→ SUPPLIED MATERIAL
+++

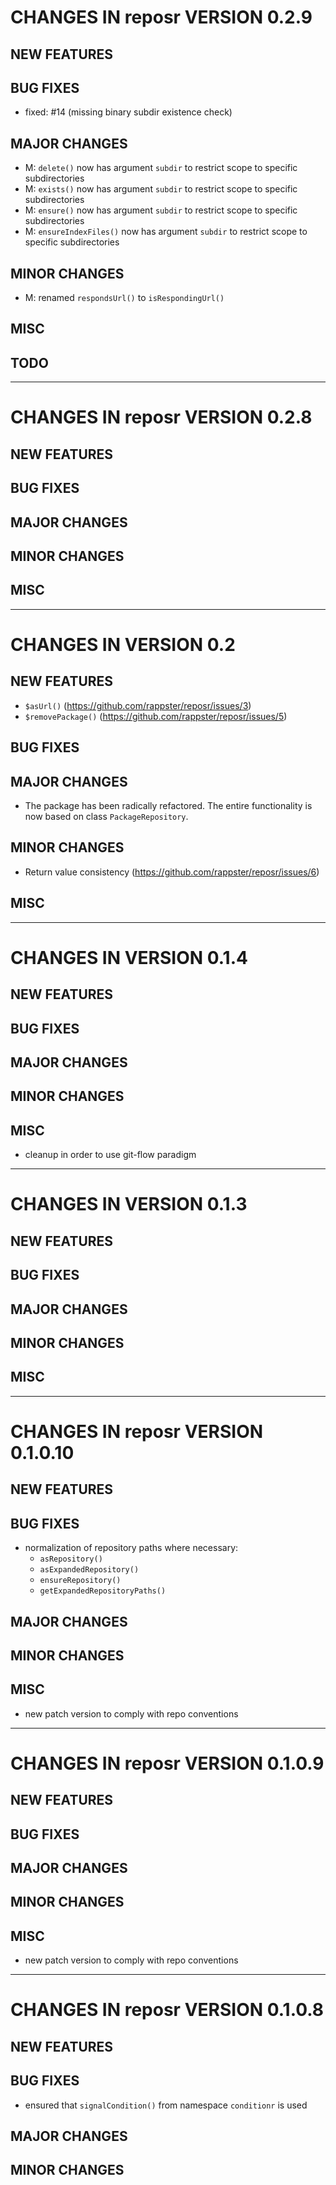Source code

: # CHANGES IN reposr VERSION 0.2.9

## NEW FEATURES

## BUG FIXES

- fixed: #14 (missing binary subdir existence check)

## MAJOR CHANGES

- M: `delete()` now has argument `subdir` to restrict scope to specific subdirectories
- M: `exists()` now has argument `subdir` to restrict scope to specific subdirectories
- M: `ensure()` now has argument `subdir` to restrict scope to specific subdirectories
- M: `ensureIndexFiles()` now has argument `subdir` to restrict scope to specific subdirectories

## MINOR CHANGES

- M: renamed `respondsUrl()` to `isRespondingUrl()`

## MISC

## TODO

-----

# CHANGES IN reposr VERSION 0.2.8

## NEW FEATURES

## BUG FIXES

## MAJOR CHANGES

## MINOR CHANGES

## MISC

-----

# CHANGES IN VERSION 0.2

## NEW FEATURES

- `$asUrl()` (https://github.com/rappster/reposr/issues/3)
- `$removePackage()` (https://github.com/rappster/reposr/issues/5)

## BUG FIXES

## MAJOR CHANGES

- The package has been radically refactored. The entire functionality is now based on class `PackageRepository`.

## MINOR CHANGES

- Return value consistency (https://github.com/rappster/reposr/issues/6)

## MISC

-----

# CHANGES IN VERSION 0.1.4

## NEW FEATURES

## BUG FIXES

## MAJOR CHANGES

## MINOR CHANGES

## MISC

- cleanup in order to use git-flow paradigm

-----

# CHANGES IN VERSION 0.1.3

## NEW FEATURES

## BUG FIXES

## MAJOR CHANGES

## MINOR CHANGES

## MISC

-----

# CHANGES IN reposr VERSION 0.1.0.10

## NEW FEATURES

## BUG FIXES

- normalization of repository paths where necessary:
  - `asRepository()`
  - `asExpandedRepository()`
  - `ensureRepository()`
  - `getExpandedRepositoryPaths()`

## MAJOR CHANGES

## MINOR CHANGES

## MISC 

- new patch version to comply with repo conventions

-----

# CHANGES IN reposr VERSION 0.1.0.9

## NEW FEATURES

## BUG FIXES

## MAJOR CHANGES

## MINOR CHANGES

## MISC 

- new patch version to comply with repo conventions

-----

# CHANGES IN reposr VERSION 0.1.0.8

## NEW FEATURES

## BUG FIXES

- ensured that `signalCondition()` from namespace `conditionr` is used

## MAJOR CHANGES

## MINOR CHANGES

+++

→ EXERCISE
The data is to be restated word for word, with any pictures set aside.

→ WRITTEN ANSWER
Source code

: # CHANGES IN reposr VERSION 0.2.9

## NEW FEATURES

## BUG FIXES

- fixed: #14 (missing binary subdir existence check)

## MAJOR CHANGES

- M: `delete()` now has argument `subdir` to restrict scope to specific subdirectories
- M: `exists()` now has argument `subdir` to restrict scope to specific subdirectories
- M: `ensure()` now has argument `subdir` to restrict scope to specific subdirectories
- M: `ensureIndexFiles()` now has argument `subdir` to restrict scope to specific subdirectories

## MINOR CHANGES

- M: renamed `respondsUrl()` to `isRespondingUrl()`

## MISC

## TODO

-----

# CHANGES IN reposr VERSION 0.2.8

## NEW FEATURES

## BUG FIXES

## MAJOR CHANGES

## MINOR CHANGES

## MISC

-----

# CHANGES IN VERSION 0.2

## NEW FEATURES

- `$asUrl()` (https://github.com/rappster/reposr/issues/3)
- `$removePackage()` (https://github.com/rappster/reposr/issues/5)

## BUG FIXES

## MAJOR CHANGES

- The package has been radically refactored. The entire functionality is now based on class `PackageRepository`.

## MINOR CHANGES

- Return value consistency (https://github.com/rappster/reposr/issues/6)

## MISC

-----

# CHANGES IN VERSION 0.1.4

## NEW FEATURES

## BUG FIXES

## MAJOR CHANGES

## MINOR CHANGES

## MISC

- cleanup in order to use git-flow paradigm

-----

# CHANGES IN VERSION 0.1.3

## NEW FEATURES

## BUG FIXES

## MAJOR CHANGES

## MINOR CHANGES

## MISC

-----

# CHANGES IN reposr VERSION 0.1.0.10

## NEW FEATURES

## BUG FIXES

- normalization of repository paths where necessary:
  - `asRepository()`
  - `asExpandedRepository()`
  - `ensureRepository()`
  - `getExpandedRepositoryPaths()`

## MAJOR CHANGES

## MINOR CHANGES

## MISC 

- new patch version to comply with repo conventions

-----

# CHANGES IN reposr VERSION 0.1.0.9

## NEW FEATURES

## BUG FIXES

## MAJOR CHANGES

## MINOR CHANGES

## MISC 

- new patch version to comply with repo conventions

-----

# CHANGES IN reposr VERSION 0.1.0.8

## NEW FEATURES

## BUG FIXES

- ensured that `signalCondition()` from namespace `conditionr` is used

## MAJOR CHANGES

## MINOR CHANGES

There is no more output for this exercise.